Laboratory diagnostics of Wegener's granulomatosis

Patients with Wegener's granulomatosis have a number of non-specific laboratory changes: increased ESR, neutrophilic leukocytosis, thrombocytosis, normochromic anemia, and in a small percentage of cases, eosinophilia. Dysproteinemia with increased globulin levels is typical. Rheumatoid factor is detected in 50% of patients. The main diagnostic marker of Wegener's granulomatosis is ANCA, the titer of which correlates with the degree of vasculitis activity. Most patients have c-ANCA (to proteinase-3).

Differential diagnosis of Wegener's granulomatosis

Diagnosis of Wegener's granulomatosis is straightforward in the presence of the classic triad of signs: damage to the upper respiratory tract, lungs and kidneys, especially when ANCA is detected in the blood serum. However, on average, 15% of patients have a negative test for antibodies to neutrophil cytoplasm. For this reason, morphological examination of organs and tissues is of great importance for the diagnosis of Wegener's granulomatosis.
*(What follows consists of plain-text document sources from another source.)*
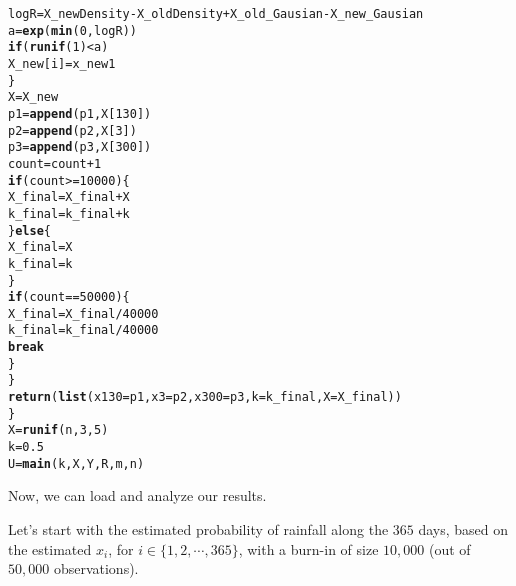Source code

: \documentclass[12pt]{article}\usepackage[]{graphicx}\usepackage[]{color}
\makeatletter
\newcommand{\hlnum}[1]{\textcolor[rgb]{0.686,0.059,0.569}{#1}}%
\newcommand{\hlopt}[1]{\textcolor[rgb]{0,0,0}{#1}}%
\newcommand{\hlstd}[1]{\textcolor[rgb]{0.345,0.345,0.345}{#1}}%
\newcommand{\hlkwa}[1]{\textcolor[rgb]{0.161,0.373,0.58}{\textbf{#1}}}%
\newcommand{\hlkwb}[1]{\textcolor[rgb]{0.69,0.353,0.396}{#1}}%
\newcommand{\hlkwc}[1]{\textcolor[rgb]{0.333,0.667,0.333}{#1}}%
\newcommand{\hlkwd}[1]{\textcolor[rgb]{0.737,0.353,0.396}{\textbf{#1}}}%
\newenvironment{kframe}{%
 \def\at@end@of@kframe{}%
 \ifinner\ifhmode%
  \def\at@end@of@kframe{\end{minipage}}%
  \begin{minipage}{\columnwidth}%
 \fi\fi%
 \def\FrameCommand##1{\hskip\@totalleftmargin \hskip-\fboxsep
 \colorbox{shadecolor}{##1}\hskip-\fboxsep
     \hskip-\linewidth \hskip-\@totalleftmargin \hskip\columnwidth}%
 \MakeFramed {\advance\hsize-\width
   \@totalleftmargin\z@ \linewidth\hsize
   \@setminipage}}%
 {\par\unskip\endMakeFramed%
 \at@end@of@kframe}
\newenvironment{knitrout}{}{} %
\makeatother
\begin{document}
\begin{knitrout}
\begin{kframe}
\begin{alltt}
            \hlstd{logR} \hlkwb{=} \hlstd{X_newDensity} \hlopt{-} \hlstd{X_oldDensity} \hlopt{+} \hlstd{X_old_Gausian} \hlopt{-} \hlstd{X_new_Gausian}
            \hlstd{a} \hlkwb{=} \hlkwd{exp}\hlstd{(}\hlkwd{min}\hlstd{(}\hlnum{0}\hlstd{, logR))}
            \hlkwa{if} \hlstd{(}\hlkwd{runif}\hlstd{(}\hlnum{1}\hlstd{)} \hlopt{<} \hlstd{a)}
                \hlstd{X_new[i]} \hlkwb{=} \hlstd{x_new1}
        \hlstd{\}}
        \hlstd{X} \hlkwb{=} \hlstd{X_new}
        \hlstd{p1} \hlkwb{=} \hlkwd{append}\hlstd{(p1, X[}\hlnum{130}\hlstd{])}
        \hlstd{p2} \hlkwb{=} \hlkwd{append}\hlstd{(p2, X[}\hlnum{3}\hlstd{])}
        \hlstd{p3} \hlkwb{=} \hlkwd{append}\hlstd{(p3, X[}\hlnum{300}\hlstd{])}
        \hlstd{count} \hlkwb{=} \hlstd{count} \hlopt{+} \hlnum{1}
        \hlkwa{if} \hlstd{(count} \hlopt{>=} \hlnum{10000}\hlstd{) \{}
            \hlstd{X_final} \hlkwb{=} \hlstd{X_final} \hlopt{+} \hlstd{X}
            \hlstd{k_final} \hlkwb{=} \hlstd{k_final} \hlopt{+} \hlstd{k}
        \hlstd{\}} \hlkwa{else} \hlstd{\{}
            \hlstd{X_final} \hlkwb{=} \hlstd{X}
            \hlstd{k_final} \hlkwb{=} \hlstd{k}
        \hlstd{\}}
        \hlkwa{if} \hlstd{(count} \hlopt{==} \hlnum{50000}\hlstd{) \{}
            \hlstd{X_final} \hlkwb{=} \hlstd{X_final}\hlopt{/}\hlnum{40000}
            \hlstd{k_final} \hlkwb{=} \hlstd{k_final}\hlopt{/}\hlnum{40000}
            \hlkwa{break}
        \hlstd{\}}
    \hlstd{\}}
    \hlkwd{return}\hlstd{(}\hlkwd{list}\hlstd{(}\hlkwc{x130} \hlstd{= p1,} \hlkwc{x3} \hlstd{= p2,} \hlkwc{x300} \hlstd{= p3,} \hlkwc{k} \hlstd{= k_final,} \hlkwc{X} \hlstd{= X_final))}
\hlstd{\}}
\hlstd{X} \hlkwb{=} \hlkwd{runif}\hlstd{(n,} \hlnum{3}\hlstd{,} \hlnum{5}\hlstd{)}
\hlstd{k} \hlkwb{=} \hlnum{0.5}
\hlstd{U} \hlkwb{=} \hlkwd{main}\hlstd{(k, X, Y, R, m, n)}
\end{alltt}
\end{kframe}
\end{knitrout}

Now, we can load and analyze our results.

Let's start with the estimated probability of rainfall along the $365$ days, based on the estimated $x_i$, for $i \in \{1, 2, \cdots, 365\}$, with a burn-in of size $10,000$ (out of $50,000$ observations).
\end{document}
• In patients with respiratory tract lesions, biopsy of the nasal mucosa and paranasal sinuses is highly informative, revealing necrotizing granulomas, although in some cases only non-specific inflammation is detected. Biopsy of the skin, muscles, nerves, and, if necessary, lungs can also be of great help in diagnosing the disease.
• A renal biopsy is indicated for all patients with Wegener's granulomatosis with clinical signs of glomerulonephritis. In addition to establishing a histological diagnosis (pauci-immune necrotizing glomerulonephritis), this procedure allows determining the treatment strategy and prognosis, which is especially important for patients admitted to a nephrologist with a clinical picture of severe renal failure (blood creatinine over 440 μmol/l), which sometimes develops several months after the onset of the disease. In this case, only a renal biopsy can distinguish rapidly progressing glomerulonephritis with a high degree of activity (which requires aggressive immunosuppressive therapy, which should be carried out by starting treatment with hemodialysis) from terminal renal failure with diffuse glomerulosclerosis, in which treatment with immunosuppressants is already futile.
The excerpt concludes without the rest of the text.